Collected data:

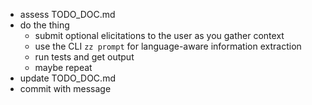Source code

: - assess TODO_DOC.md
- do the thing
  - submit optional elicitations to the user as you gather context
  - use the CLI `zz prompt` for language-aware information extraction
  - run tests and get output
  - maybe repeat
- update TODO_DOC.md
- commit with message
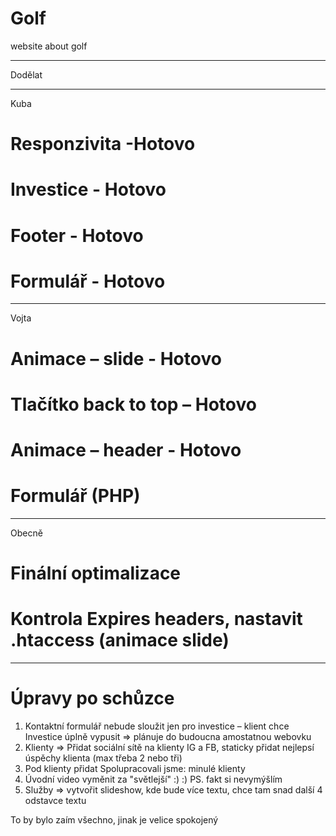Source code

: # Golf
website about golf 

***************
Dodělat
***************
Kuba
# Responzivita -Hotovo
# Investice - Hotovo
# Footer - Hotovo
# Formulář - Hotovo
**************
Vojta
# Animace – slide - Hotovo
# Tlačítko back to top – Hotovo
# Animace – header - Hotovo
# Formulář (PHP)

**************************************************
Obecně
# Finální optimalizace
# Kontrola Expires headers, nastavit .htaccess (animace slide)
**************************************************
# Úpravy po schůzce
1. Kontaktní formulář nebude sloužit jen pro investice – klient chce Investice úplně vypusit => plánuje do budoucna amostatnou webovku
2. Klienty => Přidat sociální sítě na klienty IG a FB, staticky přidat nejlepsí úspěchy klienta (max třeba 2 nebo tři)
3. Pod klienty přidat Spolupracovali jsme: minulé klienty
4. Úvodní video vyměnit za "světlejší" :) :) PS. fakt si nevymýšlím
5. Služby => vytvořit slideshow, kde bude více textu, chce tam snad další 4 odstavce textu

To by bylo zaím všechno, jinak je velice spokojený
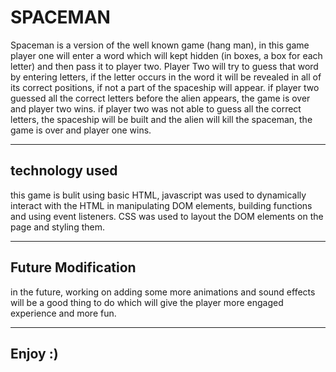 # SPACEMAN

Spaceman is a version of the well known game (hang man), in this game player one will enter a word which will kept hidden (in boxes, a box for each letter) and then pass it to player two. Player Two will try to guess that word by entering letters, if the letter occurs in the word it will be revealed in all of its correct positions, if not a part of the spaceship will appear. if player two guessed all the correct letters before the alien appears, the game is over and player two wins. if player two was not able to guess all the correct letters, the spaceship will be built and the alien will kill the spaceman, the game is over and player one wins.

------
## technology used
this game is bulit using basic HTML, javascript was used to dynamically interact with the HTML in manipulating DOM elements, building functions and using event listeners. CSS was used to layout the DOM elements on the page and styling them. 

----------
## Future Modification

in the future, working on adding some more animations and sound effects will be a good thing to do which will give the player more engaged experience and more fun.

-------
## Enjoy :)
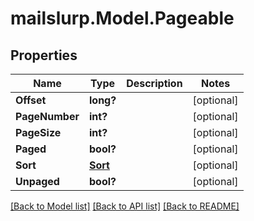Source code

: # mailslurp.Model.Pageable
## Properties

Name | Type | Description | Notes
------------ | ------------- | ------------- | -------------
**Offset** | **long?** |  | [optional] 
**PageNumber** | **int?** |  | [optional] 
**PageSize** | **int?** |  | [optional] 
**Paged** | **bool?** |  | [optional] 
**Sort** | [**Sort**](Sort.md) |  | [optional] 
**Unpaged** | **bool?** |  | [optional] 

[[Back to Model list]](../README.md#documentation-for-models) [[Back to API list]](../README.md#documentation-for-api-endpoints) [[Back to README]](../README.md)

--- TRY IT ---
Leave the pictures out and output the rest of the data word for word.

--- YOUR SOLUTION ---
Source code

: - assess TODO_DOC.md
- do the thing
  - submit optional elicitations to the user as you gather context
  - use the CLI `zz prompt` for language-aware information extraction
  - run tests and get output
  - maybe repeat
- update TODO_DOC.md
- commit with message
Source code

: # Golf
website about golf 

***************
Dodělat
***************
Kuba
# Responzivita -Hotovo
# Investice - Hotovo
# Footer - Hotovo
# Formulář - Hotovo
**************
Vojta
# Animace – slide - Hotovo
# Tlačítko back to top – Hotovo
# Animace – header - Hotovo
# Formulář (PHP)

**************************************************
Obecně
# Finální optimalizace
# Kontrola Expires headers, nastavit .htaccess (animace slide)
**************************************************
# Úpravy po schůzce
1. Kontaktní formulář nebude sloužit jen pro investice – klient chce Investice úplně vypusit => plánuje do budoucna amostatnou webovku
2. Klienty => Přidat sociální sítě na klienty IG a FB, staticky přidat nejlepsí úspěchy klienta (max třeba 2 nebo tři)
3. Pod klienty přidat Spolupracovali jsme: minulé klienty
4. Úvodní video vyměnit za "světlejší" :) :) PS. fakt si nevymýšlím
5. Služby => vytvořit slideshow, kde bude více textu, chce tam snad další 4 odstavce textu

To by bylo zaím všechno, jinak je velice spokojený
 # SPACEMAN

Spaceman is a version of the well known game (hang man), in this game player one will enter a word which will kept hidden (in boxes, a box for each letter) and then pass it to player two. Player Two will try to guess that word by entering letters, if the letter occurs in the word it will be revealed in all of its correct positions, if not a part of the spaceship will appear. if player two guessed all the correct letters before the alien appears, the game is over and player two wins. if player two was not able to guess all the correct letters, the spaceship will be built and the alien will kill the spaceman, the game is over and player one wins.

------
## technology used
this game is bulit using basic HTML, javascript was used to dynamically interact with the HTML in manipulating DOM elements, building functions and using event listeners. CSS was used to layout the DOM elements on the page and styling them. 

----------
## Future Modification

in the future, working on adding some more animations and sound effects will be a good thing to do which will give the player more engaged experience and more fun.

-------
## Enjoy :)
Source code

: # mailslurp.Model.Pageable
## Properties

Name | Type | Description | Notes
------------ | ------------- | ------------- | -------------
**Offset** | **long?** |  | [optional] 
**PageNumber** | **int?** |  | [optional] 
**PageSize** | **int?** |  | [optional] 
**Paged** | **bool?** |  | [optional] 
**Sort** | [**Sort**](Sort.md) |  | [optional] 
**Unpaged** | **bool?** |  | [optional] 

[[Back to Model list]](../README.md#documentation-for-models) [[Back to API list]](../README.md#documentation-for-api-endpoints) [[Back to README]](../README.md)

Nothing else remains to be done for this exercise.